With the container running in the background, this is what our code will produce and then displays the time taken to complete inference (68s for a 2min 12s audio clip):

68s to infer a 2min12s clip of audio. Impressive for Azure AI Speech to Text (considering the container was allocated 6GB of memory compared to 8GB recommended)!!
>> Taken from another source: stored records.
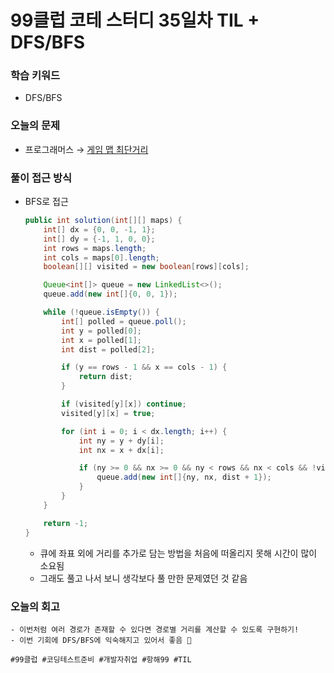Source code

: # 99클럽 코테 스터디 35일차 TIL + DFS/BFS

### 학습 키워드
- DFS/BFS

### 오늘의 문제
- 프로그래머스 → [게임 맵 최단거리](https://school.programmers.co.kr/learn/courses/30/lessons/1844)

### 풀이 접근 방식
- BFS로 접근
  ```java
  public int solution(int[][] maps) {
      int[] dx = {0, 0, -1, 1};
      int[] dy = {-1, 1, 0, 0};
      int rows = maps.length;
      int cols = maps[0].length;
      boolean[][] visited = new boolean[rows][cols];

      Queue<int[]> queue = new LinkedList<>();
      queue.add(new int[]{0, 0, 1});

      while (!queue.isEmpty()) {
          int[] polled = queue.poll();
          int y = polled[0];
          int x = polled[1];
          int dist = polled[2];

          if (y == rows - 1 && x == cols - 1) {
              return dist;
          }

          if (visited[y][x]) continue;
          visited[y][x] = true;

          for (int i = 0; i < dx.length; i++) {
              int ny = y + dy[i];
              int nx = x + dx[i];

              if (ny >= 0 && nx >= 0 && ny < rows && nx < cols && !visited[ny][nx] && maps[ny][nx] != 0) {
                  queue.add(new int[]{ny, nx, dist + 1});
              }
          }
      }

      return -1;
  }
  ```
  - 큐에 좌표 외에 거리를 추가로 담는 방법을 처음에 떠올리지 못해 시간이 많이 소요됨
  - 그래도 풀고 나서 보니 생각보다 풀 만한 문제였던 것 같음
### 오늘의 회고 
    - 이번처럼 여러 경로가 존재할 수 있다면 경로별 거리를 계산할 수 있도록 구현하기!
    - 이번 기회에 DFS/BFS에 익숙해지고 있어서 좋음 🤭

``#99클럽 #코딩테스트준비 #개발자취업 #항해99 #TIL``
OpenAI Whisper Speech to Text

The Whisper model comes in different sizes as mentioned before. For a standard Windows machine like mine, I'll be selecting the tiny model to execute the transcription. I'll be containerising a small python script and I'll transcribe the same audio as before and getting the transcription at the end. The python script is as simple as follows:

import whisper
import time

#change the model type to your liking based on compute available
#sizes - tiny,base,small,medium,large
model = whisper.load_model("tiny")

def transcribe(audio_path):
    start_time = time.perf_counter()
    result = model.transcribe(audio_path)
    end_time = time.perf_counter() 
    execution_time = end_time - start_time
    print(f"Transcription took {execution_time:.4f} seconds")
    print("result is "+ result['text'])
    return result['text']

#/app/audio will be mounted onto local host folder. Define the file to transcribe
transcribe("/app/audio/podcastwave.wav")

app.py file for consuming the OpenAI Whisper tiny model given an audio path on the the host machine - /app/audio directory is mounted to a volume on the local machine as we will see later

My dockerfile is as follows:

FROM python:3.10-slim

WORKDIR /app

COPY app.py ./
RUN pip install --upgrade pip
RUN pip install -U openai-whisper
RUN apt-get update && apt-get install -y ffmpeg

CMD ["python", "app.py"] 

Dockerfile to contain the python script

To build the image, navigate to the local path with the app.py and Dockerfile and execute:

docker build -t whisper-tiny . 

Docker build will take about 10mins or so

To run the OpenAI Whisper model and start inferencing, you can execute with the following to run a container from the newly built whisper-tiny image:

docker run -p 8000:8000 -v /{your_pathtoWavFile}:/app/audio whisper-tiny

mount the path with the wav file on the host machine

And you get a result fairly quickly with the OpenAI tiny model after it gets loaded (in 13.4s!!!):

13.4s to infer 2min12s of audio!!

Final Conclusions

The results are in to transcribe a 2min 12s audio clip . The machine used had the following specifications:

-CPU - Intel Core i5 4690k , 4 cores

-RAM - 16GB DDR3

-VRAM(Whisper takes advantage of this) - 2GB Nvidia GTX 960 GPU

Azure AI Speech to Text (allocated 6GB RAM, 4cores) - 68seconds

OpenAI Whisper (using fastest tiny model) - 13seconds!!! 😎

It could be argued that Azure AI Speech was slower due to the lower RAM allocation but I had limitations on my machine as it could barely run anything else at 8GB of memory allocation to the Azure AI Container.